Two: Many times being a properly trained historian is not nearly enough. When a plane crashes, we do not turn to historians for answers. It’s the job of the qualified investigators to find out what happened. The same is true for any event. The situation may call for a trained chemist, physicist, doctor, archaeologist, navigator, engineer, geologist, astronomer, etc. Not only do orthodox Holocaust historians possess none of these qualifications, they never even bother with such things. They are, as Dr. Faurisson put it, only paper historians.
Three: Something overlooked and always taken for granted: The most important qualification of a historian, and a scientist in general, is SINCERITY. No university in the world will train you to tell the truth. There is no degree in Sincerity. Training will give you the tools and some of the knowledge. But these won’t stop you from lying if you wish – or if “social disapproval” – meaning threats of persecution and prosecution – move you to lie.
As for Terry’s remark of MGK being unable to communicate their ideas to other revisionists and mainstream academics, it’s one more instance of his wishful thinking. Revisionists know from anonymous and confidential feedback that some mainstream academics are listening. They don’t speak out because they all realize they have to remain silent or even keep lying in order to avoid falling victim to “social disapproval.”

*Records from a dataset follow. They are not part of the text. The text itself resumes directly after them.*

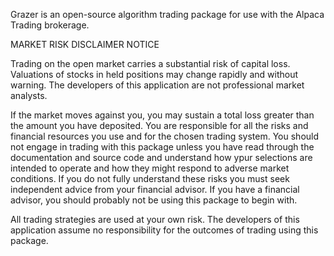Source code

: Grazer is an open-source algorithm trading package for use with the
Alpaca Trading brokerage.


MARKET RISK DISCLAIMER NOTICE

Trading on the open market carries a substantial risk of capital loss.
Valuations of stocks in held positions may change rapidly and without warning.
The developers of this application are not professional market analysts.

If the market moves against you, you may sustain a total loss greater than the amount you have deposited.
You are responsible for all the risks and financial resources you use and for the chosen trading system.
You should not engage in trading with this package unless you have read through the documentation and source code and understand
how ypur selections are intended to operate and how they might respond to adverse market conditions.
If you do not fully understand these risks you must seek independent advice from your financial advisor.
If you have a financial advisor, you should probably not be using this package to begin with.

All trading strategies are used at your own risk. The developers of this application assume no
responsibility for the outcomes of trading using this package.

“Pseudoscholarly ‘Revisionism’ bears all the hallmarks of a ‘degenerating research programme’, to use the terminology of the philosopher of science Imre Lakatos. In this regard, negationism mirrors a common tendency among conspiracy theory pseudoscholarship more generally. Not only are there simply fewer ‘Revisionist’ researchers, but their books have lengthened as the gurus are forced to confront a larger body of evidence for the Holocaust. Moreover, denier research remains resolutely negationist, with significantly more effort expended attacking eyewitnesses, documents and forensic evidence generally thought to prove mass murder than in locating any evidence that might support ‘Revisionist’ conspiracy claims about Allied and Soviet manipulation, or which might prove an alternative explanation of the fate of the Jews in Nazi and Axis hands.” (p. 42)
First, there is no “larger body of evidence for the Holocaust.” Revisionists simply cover more and more topics in greater detail, while orthodox historians keep repeating the same things again and again. Second, the term “negationist” is clear misinformation. A real negationist stance is usually expressed in the form “I don’t believe this”. You can’t fill book after book with such a stance. Revisionism is about setting the record straight. What happened and what did not. Zyklon was for killing lice, not prisoners. Furnaces were for cremation, not erasing the traces. Or put more simply: Santa Claus does not bring the presents. The parents do. Third, Terry’s hallucinations on “‘Revisionist’ conspiracy claims about Allied and Soviet manipulation” are misleading. Revisionists researchers don’t claim that there was such a conspiracy. The development of the orthodox Holocaust narrative was a highly complex process which cannot be explained by any kind of conspiracy.
“All of the remaining negationist gurus combine a deep and abiding ignorance of the overwhelming majority of recent Holocaust research with ad hominem attacks on historians and an obsessive ‘refutational’ style aimed at real or hallucinated debate partners, something which also marks out other ‘revisionist’ schools of history writing. Yet these arguments are largely howled into the void, since the response to MGK’s work has been a deafening silence from academics. This in turn has led MGK to believe they are really onto something, in a classic illustration of the topsy-turvy circular logic of fringe pseudoscholars, since the lack of response from academics must mean that historians cannot refute the negationist gurus.” (p. 43)
Of course, Terry does not give any examples of these supposed ad hominem attacks against historians. As for the deafening silence of academics, revisionists do not need any topsy-turvy logic. The at-best-average response by Shermer and Grobman as well as the way-below-average response by Lipstadt prove that academics have thrown in the towel.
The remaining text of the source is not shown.